* Task to carry out
Word for word, restate the records that come next, omitting the images.

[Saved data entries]

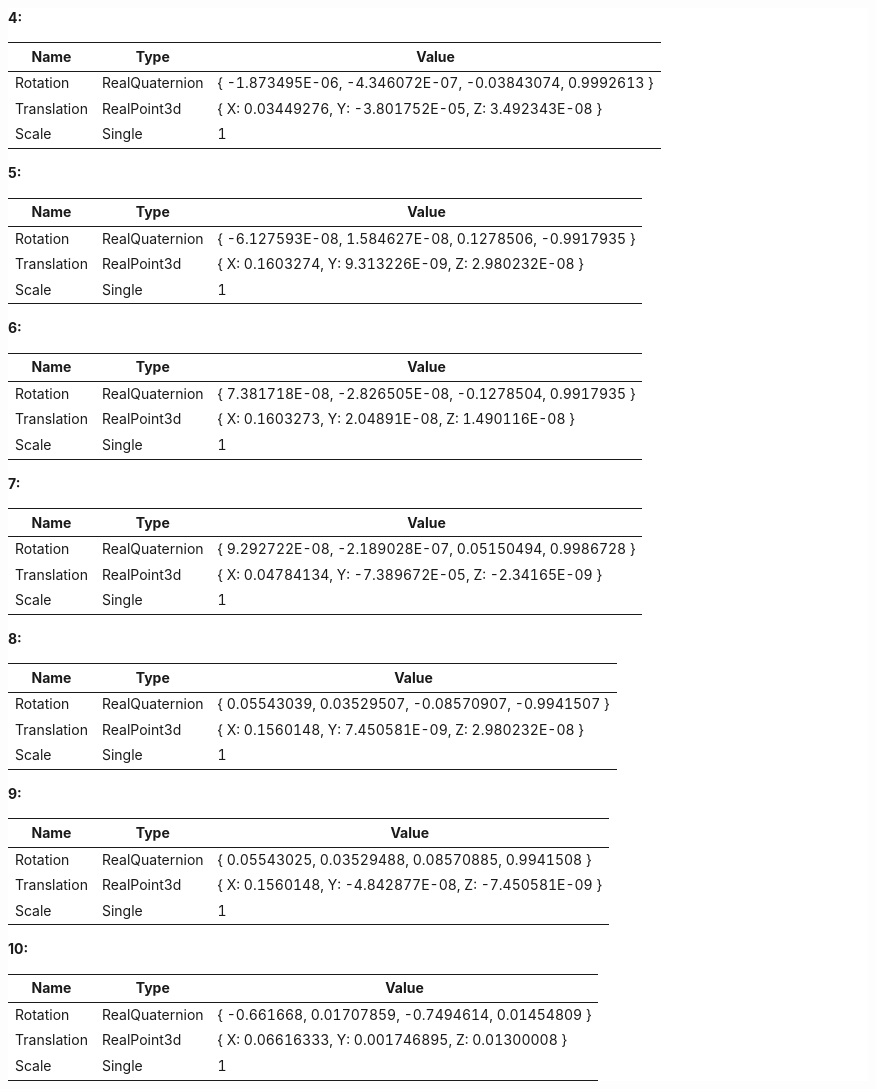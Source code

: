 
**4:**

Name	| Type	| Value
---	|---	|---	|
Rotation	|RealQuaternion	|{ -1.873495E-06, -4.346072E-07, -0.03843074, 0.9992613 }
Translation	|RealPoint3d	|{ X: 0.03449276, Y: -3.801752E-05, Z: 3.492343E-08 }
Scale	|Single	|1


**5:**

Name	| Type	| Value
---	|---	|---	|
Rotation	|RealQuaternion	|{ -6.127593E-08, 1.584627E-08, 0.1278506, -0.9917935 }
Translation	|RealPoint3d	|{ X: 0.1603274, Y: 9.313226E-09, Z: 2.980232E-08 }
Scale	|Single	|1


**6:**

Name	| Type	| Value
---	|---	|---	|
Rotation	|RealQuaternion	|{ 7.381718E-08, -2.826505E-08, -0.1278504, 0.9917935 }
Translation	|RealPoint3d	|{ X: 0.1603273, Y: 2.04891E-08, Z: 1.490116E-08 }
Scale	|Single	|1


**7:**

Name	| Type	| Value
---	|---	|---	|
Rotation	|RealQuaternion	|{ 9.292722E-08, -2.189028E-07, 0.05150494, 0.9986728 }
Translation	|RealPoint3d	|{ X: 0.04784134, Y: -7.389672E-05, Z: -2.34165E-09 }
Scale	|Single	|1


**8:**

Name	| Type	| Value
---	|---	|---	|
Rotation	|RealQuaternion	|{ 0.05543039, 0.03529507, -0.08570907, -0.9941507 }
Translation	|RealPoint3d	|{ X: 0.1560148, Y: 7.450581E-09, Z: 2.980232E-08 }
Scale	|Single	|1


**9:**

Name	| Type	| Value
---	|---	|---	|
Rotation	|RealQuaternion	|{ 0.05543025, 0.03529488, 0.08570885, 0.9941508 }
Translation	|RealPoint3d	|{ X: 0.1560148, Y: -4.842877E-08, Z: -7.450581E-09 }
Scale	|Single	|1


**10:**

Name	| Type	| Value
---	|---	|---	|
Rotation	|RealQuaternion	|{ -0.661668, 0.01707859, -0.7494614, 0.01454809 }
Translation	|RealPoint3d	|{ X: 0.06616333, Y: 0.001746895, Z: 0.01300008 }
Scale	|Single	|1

* Problem solution
Source code

: 
**4:**

Name	| Type	| Value
---	|---	|---	|
Rotation	|RealQuaternion	|{ -1.873495E-06, -4.346072E-07, -0.03843074, 0.9992613 }
Translation	|RealPoint3d	|{ X: 0.03449276, Y: -3.801752E-05, Z: 3.492343E-08 }
Scale	|Single	|1


**5:**

Name	| Type	| Value
---	|---	|---	|
Rotation	|RealQuaternion	|{ -6.127593E-08, 1.584627E-08, 0.1278506, -0.9917935 }
Translation	|RealPoint3d	|{ X: 0.1603274, Y: 9.313226E-09, Z: 2.980232E-08 }
Scale	|Single	|1


**6:**

Name	| Type	| Value
---	|---	|---	|
Rotation	|RealQuaternion	|{ 7.381718E-08, -2.826505E-08, -0.1278504, 0.9917935 }
Translation	|RealPoint3d	|{ X: 0.1603273, Y: 2.04891E-08, Z: 1.490116E-08 }
Scale	|Single	|1


**7:**

Name	| Type	| Value
---	|---	|---	|
Rotation	|RealQuaternion	|{ 9.292722E-08, -2.189028E-07, 0.05150494, 0.9986728 }
Translation	|RealPoint3d	|{ X: 0.04784134, Y: -7.389672E-05, Z: -2.34165E-09 }
Scale	|Single	|1


**8:**

Name	| Type	| Value
---	|---	|---	|
Rotation	|RealQuaternion	|{ 0.05543039, 0.03529507, -0.08570907, -0.9941507 }
Translation	|RealPoint3d	|{ X: 0.1560148, Y: 7.450581E-09, Z: 2.980232E-08 }
Scale	|Single	|1


**9:**

Name	| Type	| Value
---	|---	|---	|
Rotation	|RealQuaternion	|{ 0.05543025, 0.03529488, 0.08570885, 0.9941508 }
Translation	|RealPoint3d	|{ X: 0.1560148, Y: -4.842877E-08, Z: -7.450581E-09 }
Scale	|Single	|1


**10:**

Name	| Type	| Value
---	|---	|---	|
Rotation	|RealQuaternion	|{ -0.661668, 0.01707859, -0.7494614, 0.01454809 }
Translation	|RealPoint3d	|{ X: 0.06616333, Y: 0.001746895, Z: 0.01300008 }
Scale	|Single	|1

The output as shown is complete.